This post is relevant for readers with U.S. passports who travel frequently. If you don’t fit in that group, feel free to skip this one – or just read it for the entertainment value.
I’ve mentioned a few times that I have two U.S. passports, and each time at least one person asks me how that works. Well, I’ll you exactly how I got the second passport, and what you need to do if this would help you as well.
First, the need for a second passport. Why bother?
U.S. passports are good for a number of reasons: notably, they are valid for 10 years, and when you fill up the pages with lots of stamps and visas, the State Department in Washington, D.C. or any embassy abroad will issue more pages at no charge. I’ve had three passport page extensions so far, and without that option I would have needed at least four passports by this point. No other major country that I am aware of offers a passport that includes both of these important features.

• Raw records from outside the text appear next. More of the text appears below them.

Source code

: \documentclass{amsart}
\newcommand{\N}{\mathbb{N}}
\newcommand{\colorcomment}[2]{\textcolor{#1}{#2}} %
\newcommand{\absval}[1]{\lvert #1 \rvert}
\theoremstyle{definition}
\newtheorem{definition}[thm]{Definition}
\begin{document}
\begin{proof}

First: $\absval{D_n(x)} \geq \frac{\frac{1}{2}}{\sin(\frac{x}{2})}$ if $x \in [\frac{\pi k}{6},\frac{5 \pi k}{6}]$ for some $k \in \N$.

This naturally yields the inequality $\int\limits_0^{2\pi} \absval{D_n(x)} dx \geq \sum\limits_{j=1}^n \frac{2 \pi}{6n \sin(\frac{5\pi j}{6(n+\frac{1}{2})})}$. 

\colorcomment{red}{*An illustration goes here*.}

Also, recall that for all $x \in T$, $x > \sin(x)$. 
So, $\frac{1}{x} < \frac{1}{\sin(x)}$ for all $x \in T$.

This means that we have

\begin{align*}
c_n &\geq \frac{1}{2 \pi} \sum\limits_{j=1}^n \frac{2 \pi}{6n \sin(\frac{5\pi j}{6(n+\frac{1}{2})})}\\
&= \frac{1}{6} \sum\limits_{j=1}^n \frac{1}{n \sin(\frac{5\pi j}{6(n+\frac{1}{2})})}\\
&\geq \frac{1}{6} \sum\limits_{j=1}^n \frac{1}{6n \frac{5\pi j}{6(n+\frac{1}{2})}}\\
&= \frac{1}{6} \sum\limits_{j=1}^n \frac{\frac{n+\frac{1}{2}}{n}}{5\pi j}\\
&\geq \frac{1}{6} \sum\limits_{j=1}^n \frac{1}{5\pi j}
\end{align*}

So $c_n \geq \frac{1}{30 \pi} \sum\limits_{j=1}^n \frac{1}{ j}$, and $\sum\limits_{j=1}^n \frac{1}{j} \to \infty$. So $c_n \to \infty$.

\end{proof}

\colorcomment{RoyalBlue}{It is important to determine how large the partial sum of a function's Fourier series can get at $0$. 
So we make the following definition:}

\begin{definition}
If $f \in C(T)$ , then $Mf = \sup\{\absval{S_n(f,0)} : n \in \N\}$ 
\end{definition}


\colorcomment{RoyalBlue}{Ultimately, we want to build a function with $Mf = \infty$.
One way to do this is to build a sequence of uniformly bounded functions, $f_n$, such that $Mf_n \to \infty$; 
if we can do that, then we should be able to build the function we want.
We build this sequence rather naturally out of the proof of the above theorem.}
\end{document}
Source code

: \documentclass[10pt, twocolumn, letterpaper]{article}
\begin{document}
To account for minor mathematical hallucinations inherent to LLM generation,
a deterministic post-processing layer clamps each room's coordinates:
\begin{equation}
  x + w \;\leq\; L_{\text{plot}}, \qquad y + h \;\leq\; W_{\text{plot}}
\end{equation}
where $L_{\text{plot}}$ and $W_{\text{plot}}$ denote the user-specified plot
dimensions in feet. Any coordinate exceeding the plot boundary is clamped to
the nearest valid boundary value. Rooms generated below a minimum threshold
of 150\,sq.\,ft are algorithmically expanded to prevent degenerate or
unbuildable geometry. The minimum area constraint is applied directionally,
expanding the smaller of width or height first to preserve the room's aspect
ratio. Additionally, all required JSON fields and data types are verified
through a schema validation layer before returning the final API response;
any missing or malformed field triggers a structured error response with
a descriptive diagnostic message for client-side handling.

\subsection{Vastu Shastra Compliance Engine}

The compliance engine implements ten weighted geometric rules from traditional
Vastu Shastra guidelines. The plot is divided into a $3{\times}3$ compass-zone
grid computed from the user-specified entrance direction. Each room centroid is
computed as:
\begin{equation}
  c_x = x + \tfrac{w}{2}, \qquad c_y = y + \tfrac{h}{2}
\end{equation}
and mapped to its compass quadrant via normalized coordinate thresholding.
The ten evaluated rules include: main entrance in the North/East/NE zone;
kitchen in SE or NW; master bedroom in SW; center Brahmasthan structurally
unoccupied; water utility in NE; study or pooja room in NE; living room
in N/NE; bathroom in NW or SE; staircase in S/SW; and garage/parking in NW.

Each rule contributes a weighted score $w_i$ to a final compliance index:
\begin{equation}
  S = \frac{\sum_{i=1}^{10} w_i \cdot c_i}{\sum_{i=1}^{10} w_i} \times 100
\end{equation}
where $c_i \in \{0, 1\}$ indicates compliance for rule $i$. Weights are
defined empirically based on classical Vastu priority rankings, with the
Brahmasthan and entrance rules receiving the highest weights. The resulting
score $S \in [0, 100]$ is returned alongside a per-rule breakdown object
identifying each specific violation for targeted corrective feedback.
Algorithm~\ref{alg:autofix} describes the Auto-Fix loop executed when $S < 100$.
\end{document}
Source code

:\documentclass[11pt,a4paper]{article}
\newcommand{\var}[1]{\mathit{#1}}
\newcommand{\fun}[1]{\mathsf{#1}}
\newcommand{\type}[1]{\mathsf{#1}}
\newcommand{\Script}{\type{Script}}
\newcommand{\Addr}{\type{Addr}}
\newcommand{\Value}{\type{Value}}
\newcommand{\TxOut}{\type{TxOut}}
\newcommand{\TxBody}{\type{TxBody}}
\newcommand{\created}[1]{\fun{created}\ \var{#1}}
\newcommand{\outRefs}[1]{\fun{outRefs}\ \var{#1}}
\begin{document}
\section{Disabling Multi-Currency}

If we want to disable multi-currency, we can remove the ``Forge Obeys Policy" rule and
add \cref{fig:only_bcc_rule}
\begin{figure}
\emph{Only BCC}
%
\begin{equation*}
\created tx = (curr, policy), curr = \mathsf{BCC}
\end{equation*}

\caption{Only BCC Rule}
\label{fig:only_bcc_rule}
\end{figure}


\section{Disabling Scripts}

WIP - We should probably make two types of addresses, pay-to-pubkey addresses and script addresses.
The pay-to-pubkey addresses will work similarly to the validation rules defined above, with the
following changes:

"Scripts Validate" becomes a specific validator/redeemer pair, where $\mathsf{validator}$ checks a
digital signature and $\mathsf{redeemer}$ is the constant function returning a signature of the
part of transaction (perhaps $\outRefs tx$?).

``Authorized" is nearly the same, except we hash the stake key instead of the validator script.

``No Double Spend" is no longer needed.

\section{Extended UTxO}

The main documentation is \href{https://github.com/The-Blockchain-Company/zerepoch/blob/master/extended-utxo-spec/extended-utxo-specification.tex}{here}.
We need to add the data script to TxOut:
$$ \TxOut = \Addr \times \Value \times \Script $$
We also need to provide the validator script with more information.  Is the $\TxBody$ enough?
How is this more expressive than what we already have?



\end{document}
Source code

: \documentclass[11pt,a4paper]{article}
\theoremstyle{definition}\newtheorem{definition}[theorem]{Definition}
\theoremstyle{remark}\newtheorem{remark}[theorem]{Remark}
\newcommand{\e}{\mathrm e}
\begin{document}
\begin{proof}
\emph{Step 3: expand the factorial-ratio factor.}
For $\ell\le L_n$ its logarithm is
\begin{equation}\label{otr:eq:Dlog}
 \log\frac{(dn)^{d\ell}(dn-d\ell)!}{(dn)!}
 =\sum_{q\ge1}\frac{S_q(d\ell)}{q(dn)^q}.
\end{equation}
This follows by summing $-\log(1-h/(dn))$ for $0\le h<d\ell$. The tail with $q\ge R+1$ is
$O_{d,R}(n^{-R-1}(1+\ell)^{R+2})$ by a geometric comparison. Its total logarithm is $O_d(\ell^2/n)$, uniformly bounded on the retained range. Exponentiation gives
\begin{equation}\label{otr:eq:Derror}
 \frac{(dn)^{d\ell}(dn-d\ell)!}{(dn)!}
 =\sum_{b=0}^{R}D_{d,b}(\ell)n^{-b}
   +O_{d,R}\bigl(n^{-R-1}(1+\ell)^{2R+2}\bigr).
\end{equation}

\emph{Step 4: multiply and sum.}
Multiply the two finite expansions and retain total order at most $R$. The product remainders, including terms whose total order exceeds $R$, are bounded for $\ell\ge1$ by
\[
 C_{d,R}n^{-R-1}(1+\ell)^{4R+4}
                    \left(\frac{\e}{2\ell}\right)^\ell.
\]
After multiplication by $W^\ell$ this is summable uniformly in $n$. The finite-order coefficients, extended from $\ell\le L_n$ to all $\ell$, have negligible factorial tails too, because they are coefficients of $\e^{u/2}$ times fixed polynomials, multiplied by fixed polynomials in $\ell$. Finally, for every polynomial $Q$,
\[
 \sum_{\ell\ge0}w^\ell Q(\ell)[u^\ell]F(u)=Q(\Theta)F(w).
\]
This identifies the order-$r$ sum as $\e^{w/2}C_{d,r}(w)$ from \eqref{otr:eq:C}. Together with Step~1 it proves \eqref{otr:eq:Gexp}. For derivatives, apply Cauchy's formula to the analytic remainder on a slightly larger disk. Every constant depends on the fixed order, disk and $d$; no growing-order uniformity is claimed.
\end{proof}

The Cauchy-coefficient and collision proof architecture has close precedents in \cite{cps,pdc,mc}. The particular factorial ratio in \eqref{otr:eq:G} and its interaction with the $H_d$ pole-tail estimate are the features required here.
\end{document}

As good as a U.S. passport can be, there are still two problems with having only one passport of any kind. First, when you visit politically sensitive countries (especially in the Middle East), the ensuing stamps can cause delays and other problems for you later.
When I recently came back to the states via Miami, for example, the immigration officer had a least a dozen questions for me as he flipped through the passport. Among other things, he asked me:
Why did you go to Pakistan?
How many days were you there?
Who did you meet with?
Who paid you to go to Karachi?
The irony here is that my trip to Pakistan was a while back, and when I returned to the U.S. at the time, I was waved through without any questions at all. This goes to show that when it comes to immigration, you never really know what’s going to happen until you approach the desk.
I should also mention that the questions are not always confrontational. Many immigration officers are impressed with so many passport pages and stamps, and several have even congratulated me. However, the occasional interrogation is enough to cause me concern, especially when I’m far away from home and relying on the mercies of an unfamiliar country.
Second, as I go further and further throughout the world, I frequently need to arrange some of my visas in advance by applying within the U.S. Some countries do not offer visas on arrival or allow travelers to apply from a third country, and if my passport is in the hands of a consular officer for weeks, then obviously I can’t go anywhere until I get it back.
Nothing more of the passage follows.